Bismarck’s opponents saw which way this would end. They feared (correctly) that the welfare state would result in “a nation of helots.” Instead of making people dependent on the state for social service handouts, the opponents wanted the state to fund individually-owned accounts, so that citizens would have an ownership interest in their well-being, as well as marketplace power to choose which services they wanted. The opponents lost.
This first welfare state became the template for Hitler’s fascist Nazi movement. Right until the end of the war, Hitler was an extremely popular leader because he kept giving the German people things. Indeed, in the beginning, the war, rather than causing Germans to get less from the state, actually enabled them to get more. We all know that Hitler confiscated everything that belonged to the Jews, including their teeth and hair, and handed all these things over to the German people as a right or entitlement flowing to them from the State, furthering their allegiance to the Nazi party. What many don’t know is that Hitler’s troops also looted the treasures and treasuries of all occupied countries, sometimes through straightforward theft, and sometimes by devaluing the nation’s currency so that German troops were able to “purchase” goods for a fraction of their actual worth.
The Nazis were, to date, the most blood thirsty welfare state but, take away the whole bit about world domination and destroying “inferior” people, and you end up with a welfare state that pretty much looks like every other welfare state in the 21st century. According to Palmer, all welfare states share two common traits.
1. Welfare states use the PayGo or “Pay As You Go” method. On paper, PayGo sounds good: the government doesn’t run up a deficit to fund social welfare. Instead, it pays current expenses with current tax revenues. The government takes money from Taxpayer A and immediately hands it over to Welfare Recipient B. As long as there are more Taxpayers than Welfare Recipients, this system works. Problems start, however, when the balance shifts, so that there are more takers than givers. This problem is inevitable because of a principle called “the tragedy of the commons.”
Imagine a pond with a finite number of slow-breeding fish. The sensible thing for the community is to set a quota on people’s fishing rights so as not to deplete the resource and to give it a chance to regenerate. The sensible thing for the individual, however, is to take advantage of whatever fish the pond has to offer, since he operates on the assumption that, if he doesn’t catch them, somebody else will. It’s this “if I don’t take it someone else will” mentality that permeates so much of the welfare state, with people lining up for handouts because they’re there — never mind that, with everybody lining up, takers will swiftly outnumber givers. This is so because the takers will include large numbers of former givers who figured “why should I give when I can take?” and jumped in the welfare line.
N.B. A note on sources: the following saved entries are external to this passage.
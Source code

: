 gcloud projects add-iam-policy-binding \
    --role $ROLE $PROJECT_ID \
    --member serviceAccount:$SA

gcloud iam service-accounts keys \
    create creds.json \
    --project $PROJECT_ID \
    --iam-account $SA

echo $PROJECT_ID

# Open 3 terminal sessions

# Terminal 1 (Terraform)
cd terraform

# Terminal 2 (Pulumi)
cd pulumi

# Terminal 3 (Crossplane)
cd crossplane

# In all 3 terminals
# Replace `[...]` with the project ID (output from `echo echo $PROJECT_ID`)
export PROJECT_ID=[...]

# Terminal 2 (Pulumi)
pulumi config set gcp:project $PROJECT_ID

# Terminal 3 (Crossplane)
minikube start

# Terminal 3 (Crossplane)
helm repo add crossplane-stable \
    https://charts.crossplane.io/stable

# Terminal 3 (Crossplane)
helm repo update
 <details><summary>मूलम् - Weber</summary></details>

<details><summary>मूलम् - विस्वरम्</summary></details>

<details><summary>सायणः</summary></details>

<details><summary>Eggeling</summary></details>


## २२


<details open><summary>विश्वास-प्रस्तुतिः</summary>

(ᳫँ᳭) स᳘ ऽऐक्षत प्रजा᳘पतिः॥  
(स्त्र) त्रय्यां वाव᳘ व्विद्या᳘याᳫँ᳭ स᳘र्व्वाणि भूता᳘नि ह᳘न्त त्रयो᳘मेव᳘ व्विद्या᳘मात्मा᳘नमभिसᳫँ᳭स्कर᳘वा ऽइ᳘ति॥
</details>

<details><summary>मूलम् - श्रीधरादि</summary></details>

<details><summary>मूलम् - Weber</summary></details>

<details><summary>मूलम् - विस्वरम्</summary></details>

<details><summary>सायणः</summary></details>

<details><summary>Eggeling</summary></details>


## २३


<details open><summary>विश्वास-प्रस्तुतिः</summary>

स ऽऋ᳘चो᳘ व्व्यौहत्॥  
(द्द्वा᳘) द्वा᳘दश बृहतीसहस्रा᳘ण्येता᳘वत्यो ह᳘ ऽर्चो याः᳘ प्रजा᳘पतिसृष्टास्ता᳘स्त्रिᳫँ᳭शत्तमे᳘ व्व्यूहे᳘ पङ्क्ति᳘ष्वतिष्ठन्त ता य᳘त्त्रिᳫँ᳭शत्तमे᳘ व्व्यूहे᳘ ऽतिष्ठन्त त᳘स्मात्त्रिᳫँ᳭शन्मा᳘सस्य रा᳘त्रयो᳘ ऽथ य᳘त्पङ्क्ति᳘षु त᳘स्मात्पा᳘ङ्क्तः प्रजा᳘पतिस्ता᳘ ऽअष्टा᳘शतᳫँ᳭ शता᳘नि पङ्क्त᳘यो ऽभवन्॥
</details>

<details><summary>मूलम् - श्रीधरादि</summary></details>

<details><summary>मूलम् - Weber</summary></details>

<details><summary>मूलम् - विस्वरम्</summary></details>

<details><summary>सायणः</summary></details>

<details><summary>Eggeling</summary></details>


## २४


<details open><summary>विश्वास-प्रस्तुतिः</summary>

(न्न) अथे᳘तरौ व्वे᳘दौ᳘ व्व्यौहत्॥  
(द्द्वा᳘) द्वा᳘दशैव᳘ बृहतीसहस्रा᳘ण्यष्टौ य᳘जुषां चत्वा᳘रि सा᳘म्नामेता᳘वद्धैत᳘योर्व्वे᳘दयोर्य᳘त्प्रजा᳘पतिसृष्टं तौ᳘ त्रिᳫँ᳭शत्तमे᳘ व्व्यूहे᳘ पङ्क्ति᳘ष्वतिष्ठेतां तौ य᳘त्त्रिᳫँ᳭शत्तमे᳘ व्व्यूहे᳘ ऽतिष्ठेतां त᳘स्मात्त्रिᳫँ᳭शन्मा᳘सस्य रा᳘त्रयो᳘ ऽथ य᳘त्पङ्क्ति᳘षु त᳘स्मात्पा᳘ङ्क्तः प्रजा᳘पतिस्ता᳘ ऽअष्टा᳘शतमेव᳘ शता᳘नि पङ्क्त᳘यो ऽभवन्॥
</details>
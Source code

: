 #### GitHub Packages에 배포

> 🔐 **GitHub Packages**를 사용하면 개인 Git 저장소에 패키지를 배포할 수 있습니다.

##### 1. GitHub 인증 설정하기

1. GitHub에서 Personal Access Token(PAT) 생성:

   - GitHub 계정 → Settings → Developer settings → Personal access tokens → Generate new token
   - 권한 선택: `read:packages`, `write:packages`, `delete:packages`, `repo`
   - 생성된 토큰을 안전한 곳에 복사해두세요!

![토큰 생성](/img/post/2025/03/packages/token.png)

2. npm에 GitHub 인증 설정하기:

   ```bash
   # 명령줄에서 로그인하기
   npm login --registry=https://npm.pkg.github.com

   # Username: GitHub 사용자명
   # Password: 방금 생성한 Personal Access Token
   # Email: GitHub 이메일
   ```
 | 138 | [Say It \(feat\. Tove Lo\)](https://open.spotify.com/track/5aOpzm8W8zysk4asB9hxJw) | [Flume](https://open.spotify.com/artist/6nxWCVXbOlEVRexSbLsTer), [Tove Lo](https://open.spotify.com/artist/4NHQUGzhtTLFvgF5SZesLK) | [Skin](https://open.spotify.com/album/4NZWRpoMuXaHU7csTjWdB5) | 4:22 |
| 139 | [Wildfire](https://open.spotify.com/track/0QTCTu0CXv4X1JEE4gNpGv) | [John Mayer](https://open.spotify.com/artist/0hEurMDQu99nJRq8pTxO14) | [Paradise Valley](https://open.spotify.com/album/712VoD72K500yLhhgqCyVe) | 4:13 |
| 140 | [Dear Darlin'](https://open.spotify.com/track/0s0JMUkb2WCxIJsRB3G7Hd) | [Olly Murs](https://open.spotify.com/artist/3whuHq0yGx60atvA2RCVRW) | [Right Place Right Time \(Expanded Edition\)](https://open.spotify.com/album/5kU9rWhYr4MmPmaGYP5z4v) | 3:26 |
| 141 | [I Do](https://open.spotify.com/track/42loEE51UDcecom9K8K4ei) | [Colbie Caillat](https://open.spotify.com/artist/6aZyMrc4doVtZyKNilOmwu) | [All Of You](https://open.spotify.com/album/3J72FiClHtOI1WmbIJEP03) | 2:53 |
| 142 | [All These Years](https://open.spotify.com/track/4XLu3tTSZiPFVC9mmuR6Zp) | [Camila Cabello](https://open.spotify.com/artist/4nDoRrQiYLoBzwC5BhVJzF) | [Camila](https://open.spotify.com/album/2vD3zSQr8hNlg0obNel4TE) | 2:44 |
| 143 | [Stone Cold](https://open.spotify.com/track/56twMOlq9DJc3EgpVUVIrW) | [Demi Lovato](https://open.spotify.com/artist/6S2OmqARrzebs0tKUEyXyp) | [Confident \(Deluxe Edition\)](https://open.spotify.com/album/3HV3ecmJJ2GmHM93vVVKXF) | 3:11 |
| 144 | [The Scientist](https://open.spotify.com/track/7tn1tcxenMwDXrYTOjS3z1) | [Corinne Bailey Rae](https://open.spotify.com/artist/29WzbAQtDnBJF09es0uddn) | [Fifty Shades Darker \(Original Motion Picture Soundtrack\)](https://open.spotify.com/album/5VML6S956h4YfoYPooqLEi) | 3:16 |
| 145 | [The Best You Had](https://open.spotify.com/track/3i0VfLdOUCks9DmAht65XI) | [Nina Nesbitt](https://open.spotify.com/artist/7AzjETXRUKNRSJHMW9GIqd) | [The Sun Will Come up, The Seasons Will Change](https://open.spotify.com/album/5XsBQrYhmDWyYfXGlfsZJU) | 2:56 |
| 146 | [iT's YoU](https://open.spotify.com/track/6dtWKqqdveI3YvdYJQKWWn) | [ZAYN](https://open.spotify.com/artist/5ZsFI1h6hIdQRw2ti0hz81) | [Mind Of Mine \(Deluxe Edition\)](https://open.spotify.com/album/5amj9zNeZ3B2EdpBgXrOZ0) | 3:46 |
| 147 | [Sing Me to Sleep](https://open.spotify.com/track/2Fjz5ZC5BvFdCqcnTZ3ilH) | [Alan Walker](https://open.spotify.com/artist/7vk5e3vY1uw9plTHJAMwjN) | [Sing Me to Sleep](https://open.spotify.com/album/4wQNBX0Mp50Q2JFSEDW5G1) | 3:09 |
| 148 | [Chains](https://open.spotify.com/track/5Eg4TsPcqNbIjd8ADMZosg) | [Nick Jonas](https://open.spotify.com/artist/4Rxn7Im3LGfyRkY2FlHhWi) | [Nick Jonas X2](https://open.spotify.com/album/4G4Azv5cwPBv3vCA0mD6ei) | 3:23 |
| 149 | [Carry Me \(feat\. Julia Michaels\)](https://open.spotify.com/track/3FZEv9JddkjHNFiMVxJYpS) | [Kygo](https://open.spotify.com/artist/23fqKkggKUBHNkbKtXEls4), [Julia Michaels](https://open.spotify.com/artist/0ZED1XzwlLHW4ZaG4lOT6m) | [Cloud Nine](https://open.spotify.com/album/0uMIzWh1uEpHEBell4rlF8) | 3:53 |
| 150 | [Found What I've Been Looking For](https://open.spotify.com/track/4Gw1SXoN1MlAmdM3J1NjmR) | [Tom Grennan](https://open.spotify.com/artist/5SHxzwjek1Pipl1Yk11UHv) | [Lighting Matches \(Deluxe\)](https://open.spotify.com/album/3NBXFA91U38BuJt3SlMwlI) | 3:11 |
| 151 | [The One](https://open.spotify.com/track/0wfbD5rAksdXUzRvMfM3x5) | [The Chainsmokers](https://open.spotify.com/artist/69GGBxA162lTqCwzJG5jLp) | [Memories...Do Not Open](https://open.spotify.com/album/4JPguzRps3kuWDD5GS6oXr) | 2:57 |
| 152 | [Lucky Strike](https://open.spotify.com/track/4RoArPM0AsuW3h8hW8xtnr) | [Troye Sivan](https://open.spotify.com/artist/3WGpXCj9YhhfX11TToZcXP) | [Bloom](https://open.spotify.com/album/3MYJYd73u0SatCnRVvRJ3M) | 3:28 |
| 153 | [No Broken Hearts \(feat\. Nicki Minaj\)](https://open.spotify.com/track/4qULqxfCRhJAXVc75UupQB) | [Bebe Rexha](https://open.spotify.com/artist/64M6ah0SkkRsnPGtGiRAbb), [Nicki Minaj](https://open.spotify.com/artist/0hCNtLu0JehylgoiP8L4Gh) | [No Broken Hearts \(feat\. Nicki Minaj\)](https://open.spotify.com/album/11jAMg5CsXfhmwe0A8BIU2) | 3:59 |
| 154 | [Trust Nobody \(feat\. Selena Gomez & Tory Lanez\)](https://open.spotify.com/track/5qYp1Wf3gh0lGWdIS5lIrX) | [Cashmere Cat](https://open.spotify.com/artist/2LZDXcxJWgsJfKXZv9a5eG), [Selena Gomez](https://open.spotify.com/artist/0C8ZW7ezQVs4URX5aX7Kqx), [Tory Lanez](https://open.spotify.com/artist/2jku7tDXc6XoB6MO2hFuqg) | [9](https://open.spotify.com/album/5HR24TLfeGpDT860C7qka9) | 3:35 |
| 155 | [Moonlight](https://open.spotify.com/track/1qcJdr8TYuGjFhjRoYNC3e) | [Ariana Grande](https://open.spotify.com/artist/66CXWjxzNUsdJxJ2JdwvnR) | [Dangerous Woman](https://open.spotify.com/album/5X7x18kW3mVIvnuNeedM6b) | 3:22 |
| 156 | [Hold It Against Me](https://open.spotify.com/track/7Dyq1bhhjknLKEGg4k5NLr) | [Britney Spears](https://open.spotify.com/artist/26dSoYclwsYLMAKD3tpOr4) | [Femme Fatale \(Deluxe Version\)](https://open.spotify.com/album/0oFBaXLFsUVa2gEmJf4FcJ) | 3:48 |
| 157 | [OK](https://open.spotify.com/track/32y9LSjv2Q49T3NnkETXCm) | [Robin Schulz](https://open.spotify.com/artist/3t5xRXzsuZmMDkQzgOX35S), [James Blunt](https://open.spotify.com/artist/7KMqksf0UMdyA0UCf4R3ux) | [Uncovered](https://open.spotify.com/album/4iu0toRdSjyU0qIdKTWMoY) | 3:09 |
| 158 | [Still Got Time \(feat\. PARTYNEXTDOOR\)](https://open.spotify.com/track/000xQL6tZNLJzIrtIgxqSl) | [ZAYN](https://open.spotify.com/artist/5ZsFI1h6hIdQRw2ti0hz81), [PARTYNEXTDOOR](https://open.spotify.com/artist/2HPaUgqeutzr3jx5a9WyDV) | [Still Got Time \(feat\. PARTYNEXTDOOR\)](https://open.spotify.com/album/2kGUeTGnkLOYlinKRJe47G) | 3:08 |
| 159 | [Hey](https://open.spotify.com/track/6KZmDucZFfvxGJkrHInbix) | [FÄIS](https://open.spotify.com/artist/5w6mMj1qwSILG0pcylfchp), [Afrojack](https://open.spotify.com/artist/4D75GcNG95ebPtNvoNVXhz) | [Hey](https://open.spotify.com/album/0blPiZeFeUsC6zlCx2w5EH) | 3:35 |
As long as there are still givers, the system will limp on. As their numbers decrease, the welfare state uses its coercive power to get more money out of them. Eventually and inevitably, though, the golden goose is dead — the givers are broke and the nation’s wealth destroyed. And when the system stops working, the last generation of givers, the ones who were promised that there was a “lock box” or “trust fund” into which their money would be waiting for them, get nothing back for their efforts.
If what I’ve described sounds familiar to you, it should: It’s a pyramid or Ponzi scheme. If someone does it in the business world, he goes to jail. If the entire United States government does it, the takers keep voting into power the political party that promises most sincerely to keep the Ponzi scheme afloat.
The other thing about a government Ponzi scheme that differs from a business Ponzi scheme is the temporal factor. A business Ponzi scheme quickly runs out of new investors. A government scheme, however, reaches into the future, tagging unborn generations as mandatory contributors to an inherently corrupt economic plan.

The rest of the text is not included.